I would like to invoke Terry Thomas and say, "
My dear chap, you're a delightful swine!"
It would appear you had this idea about 1 year before me!
I came up with this very idea about December last year.
As a youth I was always fiddling with making sound, stealing music from games, but was never good enough at assembler to do what you've done here.
You've run up against the memory issue.
One thing I was considering was looping.
Music is set at a given tempo. And for that tempo you know that notes will have a specific minimum length.... in which case you know you will need to repeat the note switching pattern
n times, rather than 1 byte per switch.
...or, pardon my ignorance, is this what you've done?
The other thing I was considering was compressing mute.
You've got 0xFF as mute, what if the following number was a repeat number.
i.e. Silence lasts for
n beats.
Saves many bytes on pauses..... although on faster music would end up costing more in space.

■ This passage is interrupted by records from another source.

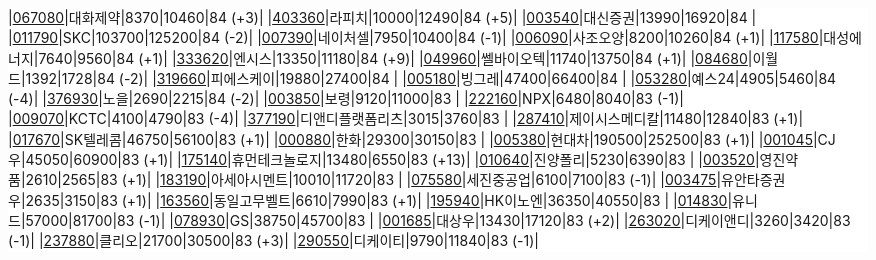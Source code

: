 |[067080](https://finance.daum.net/quotes/A067080)|대화제약|8370|10460|84 (+3)|
|[403360](https://finance.daum.net/quotes/A403360)|라피치|10000|12490|84 (+5)|
|[003540](https://finance.daum.net/quotes/A003540)|대신증권|13990|16920|84 |
|[011790](https://finance.daum.net/quotes/A011790)|SKC|103700|125200|84 (-2)|
|[007390](https://finance.daum.net/quotes/A007390)|네이처셀|7950|10400|84 (-1)|
|[006090](https://finance.daum.net/quotes/A006090)|사조오양|8200|10260|84 (+1)|
|[117580](https://finance.daum.net/quotes/A117580)|대성에너지|7640|9560|84 (+1)|
|[333620](https://finance.daum.net/quotes/A333620)|엔시스|13350|11180|84 (+9)|
|[049960](https://finance.daum.net/quotes/A049960)|쎌바이오텍|11740|13750|84 (+1)|
|[084680](https://finance.daum.net/quotes/A084680)|이월드|1392|1728|84 (-2)|
|[319660](https://finance.daum.net/quotes/A319660)|피에스케이|19880|27400|84 |
|[005180](https://finance.daum.net/quotes/A005180)|빙그레|47400|66400|84 |
|[053280](https://finance.daum.net/quotes/A053280)|예스24|4905|5460|84 (-4)|
|[376930](https://finance.daum.net/quotes/A376930)|노을|2690|2215|84 (-2)|
|[003850](https://finance.daum.net/quotes/A003850)|보령|9120|11000|83 |
|[222160](https://finance.daum.net/quotes/A222160)|NPX|6480|8040|83 (-1)|
|[009070](https://finance.daum.net/quotes/A009070)|KCTC|4100|4790|83 (-4)|
|[377190](https://finance.daum.net/quotes/A377190)|디앤디플랫폼리츠|3015|3760|83 |
|[287410](https://finance.daum.net/quotes/A287410)|제이시스메디칼|11480|12840|83 (+1)|
|[017670](https://finance.daum.net/quotes/A017670)|SK텔레콤|46750|56100|83 (+1)|
|[000880](https://finance.daum.net/quotes/A000880)|한화|29300|30150|83 |
|[005380](https://finance.daum.net/quotes/A005380)|현대차|190500|252500|83 (+1)|
|[001045](https://finance.daum.net/quotes/A001045)|CJ우|45050|60900|83 (+1)|
|[175140](https://finance.daum.net/quotes/A175140)|휴먼테크놀로지|13480|6550|83 (+13)|
|[010640](https://finance.daum.net/quotes/A010640)|진양폴리|5230|6390|83 |
|[003520](https://finance.daum.net/quotes/A003520)|영진약품|2610|2565|83 (+1)|
|[183190](https://finance.daum.net/quotes/A183190)|아세아시멘트|10010|11720|83 |
|[075580](https://finance.daum.net/quotes/A075580)|세진중공업|6100|7100|83 (-1)|
|[003475](https://finance.daum.net/quotes/A003475)|유안타증권우|2635|3150|83 (+1)|
|[163560](https://finance.daum.net/quotes/A163560)|동일고무벨트|6610|7990|83 (+1)|
|[195940](https://finance.daum.net/quotes/A195940)|HK이노엔|36350|40550|83 |
|[014830](https://finance.daum.net/quotes/A014830)|유니드|57000|81700|83 (-1)|
|[078930](https://finance.daum.net/quotes/A078930)|GS|38750|45700|83 |
|[001685](https://finance.daum.net/quotes/A001685)|대상우|13430|17120|83 (+2)|
|[263020](https://finance.daum.net/quotes/A263020)|디케이앤디|3260|3420|83 (-1)|
|[237880](https://finance.daum.net/quotes/A237880)|클리오|21700|30500|83 (+3)|
|[290550](https://finance.daum.net/quotes/A290550)|디케이티|9790|11840|83 (-1)|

Thanks. I hope this inspires you to continue rather than deters. I make no claim over discovering this technique (simondotm and 0xC0DE showed the way with Bad Apple) and Nick Pelling was doing something similar over 30 years ago... my original inspiration, but didn’t have the knowledge to take it further at the time
Recently I discovered
http://ssb22.user.srcf.net/mwrhome/midi-beeper.html which renewed my interest. However, the limitations soon become apparent when using the OS Sound and Envelope commands.
With regards to memory limitations it really hasn’t been an issue to date. My original technique used the approach you describe where I tried to store repeat notes as a single entry plus duration. However, I ended up wasting bytes on most notes as I needed to store them as a word and most had a value that would fit in a single byte. For precise timing I needed to hook into the interval timer, and that requires fast data access at every increment. I soon realized Exomizer can compress this data far better than I can. For example, the Out Run track before manipulation and compression is over 260kb in size.
0xFF refers to the value that needs to be supplied to the ULA’s counter to represent silence (simondotm has details about it here:
https://github.com/simondotm/vgm2electron). See FE06 and FE07 in the EUG for details. I actually turn off sound with FE07 when this byte occurs in the stream.
Looping is implemented for some tracks (check the BBC Music disc on my GitHub for examples), but I’ve still work to do on tracks that loop part way through rather than at the beginning.
I’m just finishing up the complete set of Out Run tracks which I’ll post to my GitHub repository (
https://github.com/NegativeCharge/Releases) in the next few days. Some of these are over 8 minutes long and they’re getting towards the memory limit (having to borrow some screen memory) - however, when I get some time I’ll investigate SWRAM - I have one of RamTop’s excellent ElkSD64’s so just need to work out how to detect and utilise the extra memory.
I’d love to take this further given the time - I’m throwing away so many sound channels from tracks to get this to sound reasonable on the Elk. With the Beeb and it’s three channels plus noise I see the potential for 12 concurrent notes plus percussion. However, that one’s for another day
Don’t be deterred by lack of asm experience - I’ve only touched 8086 assembler about 20 years ago, and am having fun writing 6502 assembler badly. You’ll find most of what you need in these very forums, and if not there are very helpful people here ready to offer assistance.